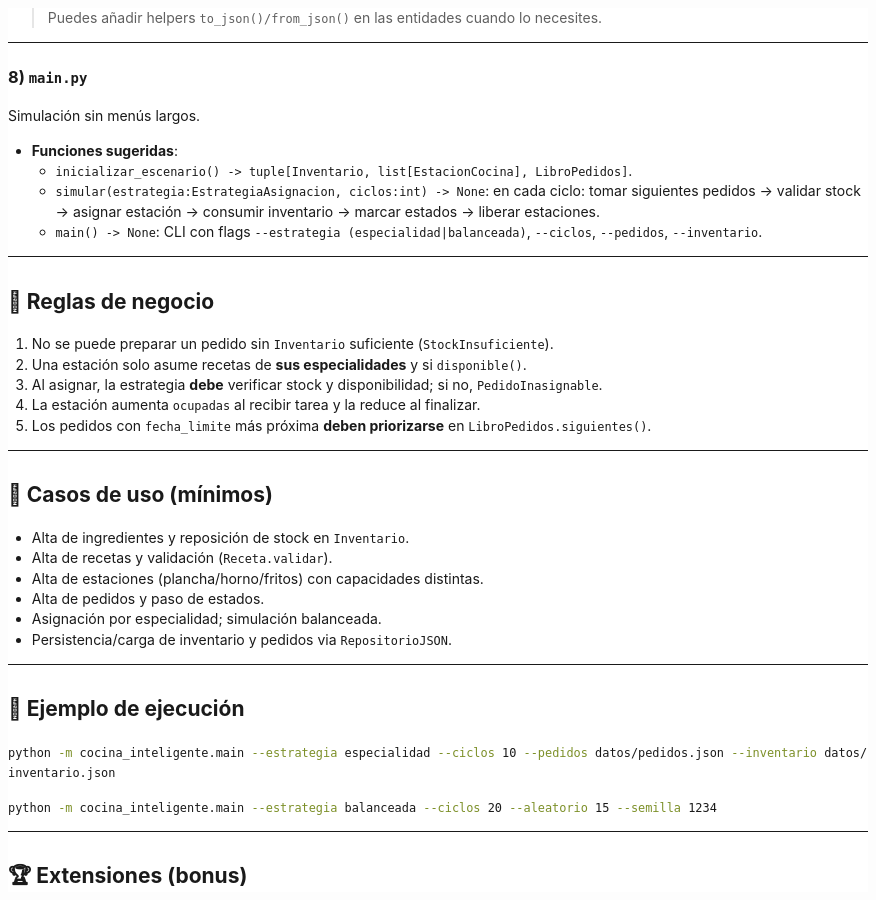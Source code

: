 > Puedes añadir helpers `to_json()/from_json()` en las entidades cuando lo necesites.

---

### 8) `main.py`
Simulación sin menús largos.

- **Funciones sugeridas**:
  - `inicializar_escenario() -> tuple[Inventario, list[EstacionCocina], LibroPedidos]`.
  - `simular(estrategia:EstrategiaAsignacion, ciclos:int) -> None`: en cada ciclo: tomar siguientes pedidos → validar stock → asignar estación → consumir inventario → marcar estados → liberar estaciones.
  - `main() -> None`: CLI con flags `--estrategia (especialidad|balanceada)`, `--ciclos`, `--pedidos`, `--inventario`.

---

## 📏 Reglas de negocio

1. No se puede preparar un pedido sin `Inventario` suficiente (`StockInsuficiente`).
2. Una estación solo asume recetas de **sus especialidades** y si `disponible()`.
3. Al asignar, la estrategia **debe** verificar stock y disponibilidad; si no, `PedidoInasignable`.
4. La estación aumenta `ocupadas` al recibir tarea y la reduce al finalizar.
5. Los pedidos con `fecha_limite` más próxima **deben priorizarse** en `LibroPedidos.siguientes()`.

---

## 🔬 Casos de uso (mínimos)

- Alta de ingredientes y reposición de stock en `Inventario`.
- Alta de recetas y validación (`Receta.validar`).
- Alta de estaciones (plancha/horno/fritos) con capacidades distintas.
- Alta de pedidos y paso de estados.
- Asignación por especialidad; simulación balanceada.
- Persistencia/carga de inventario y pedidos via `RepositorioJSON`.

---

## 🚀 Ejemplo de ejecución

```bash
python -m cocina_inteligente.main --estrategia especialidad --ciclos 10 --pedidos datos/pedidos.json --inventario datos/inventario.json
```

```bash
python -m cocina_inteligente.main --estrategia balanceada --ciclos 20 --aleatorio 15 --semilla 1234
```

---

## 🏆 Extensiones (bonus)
◇ ◇ ◇
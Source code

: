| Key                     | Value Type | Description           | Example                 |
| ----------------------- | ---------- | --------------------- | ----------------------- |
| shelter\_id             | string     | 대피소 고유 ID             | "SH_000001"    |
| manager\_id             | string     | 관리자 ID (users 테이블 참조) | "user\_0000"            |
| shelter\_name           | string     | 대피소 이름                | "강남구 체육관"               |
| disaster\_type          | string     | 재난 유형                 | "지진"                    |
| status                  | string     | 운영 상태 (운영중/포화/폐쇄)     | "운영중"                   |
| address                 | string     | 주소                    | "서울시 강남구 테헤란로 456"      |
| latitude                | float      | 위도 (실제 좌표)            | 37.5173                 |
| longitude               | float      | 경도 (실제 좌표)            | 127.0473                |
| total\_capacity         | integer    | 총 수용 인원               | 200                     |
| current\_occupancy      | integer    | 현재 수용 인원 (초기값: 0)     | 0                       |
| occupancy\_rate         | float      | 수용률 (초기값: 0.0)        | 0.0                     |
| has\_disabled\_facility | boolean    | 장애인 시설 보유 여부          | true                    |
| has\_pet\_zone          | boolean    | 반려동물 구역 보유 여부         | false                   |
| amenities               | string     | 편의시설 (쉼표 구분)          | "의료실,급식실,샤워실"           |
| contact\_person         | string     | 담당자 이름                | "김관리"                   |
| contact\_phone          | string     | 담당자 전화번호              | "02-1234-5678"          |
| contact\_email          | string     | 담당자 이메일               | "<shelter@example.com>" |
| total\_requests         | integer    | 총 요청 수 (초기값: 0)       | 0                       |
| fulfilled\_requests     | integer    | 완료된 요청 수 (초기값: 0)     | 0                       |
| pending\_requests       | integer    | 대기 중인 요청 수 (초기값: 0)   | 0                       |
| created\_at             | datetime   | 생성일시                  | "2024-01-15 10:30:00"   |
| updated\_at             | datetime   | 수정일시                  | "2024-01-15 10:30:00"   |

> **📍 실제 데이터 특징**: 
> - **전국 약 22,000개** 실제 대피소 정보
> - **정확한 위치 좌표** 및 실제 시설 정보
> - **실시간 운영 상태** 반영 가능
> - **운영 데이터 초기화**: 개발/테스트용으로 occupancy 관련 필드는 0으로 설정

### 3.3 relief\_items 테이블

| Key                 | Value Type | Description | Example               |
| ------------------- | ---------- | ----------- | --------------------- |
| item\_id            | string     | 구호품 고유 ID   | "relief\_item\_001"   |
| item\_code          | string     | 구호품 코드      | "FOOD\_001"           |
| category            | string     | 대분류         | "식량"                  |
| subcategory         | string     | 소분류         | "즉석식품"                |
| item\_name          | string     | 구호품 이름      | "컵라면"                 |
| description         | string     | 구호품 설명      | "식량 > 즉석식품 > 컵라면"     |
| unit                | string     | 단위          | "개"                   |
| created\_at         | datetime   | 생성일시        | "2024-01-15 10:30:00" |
◇ ◇ ◇
In the records above, find the line with "## 🚀 Ejemplo de ejecución"; write out exactly that line and each one after it, stopping after the line with "## 🏆 Extensiones (bonus)".

## 🚀 Ejemplo de ejecución

```bash
python -m cocina_inteligente.main --estrategia especialidad --ciclos 10 --pedidos datos/pedidos.json --inventario datos/inventario.json
```

```bash
python -m cocina_inteligente.main --estrategia balanceada --ciclos 20 --aleatorio 15 --semilla 1234
```

---

## 🏆 Extensiones (bonus)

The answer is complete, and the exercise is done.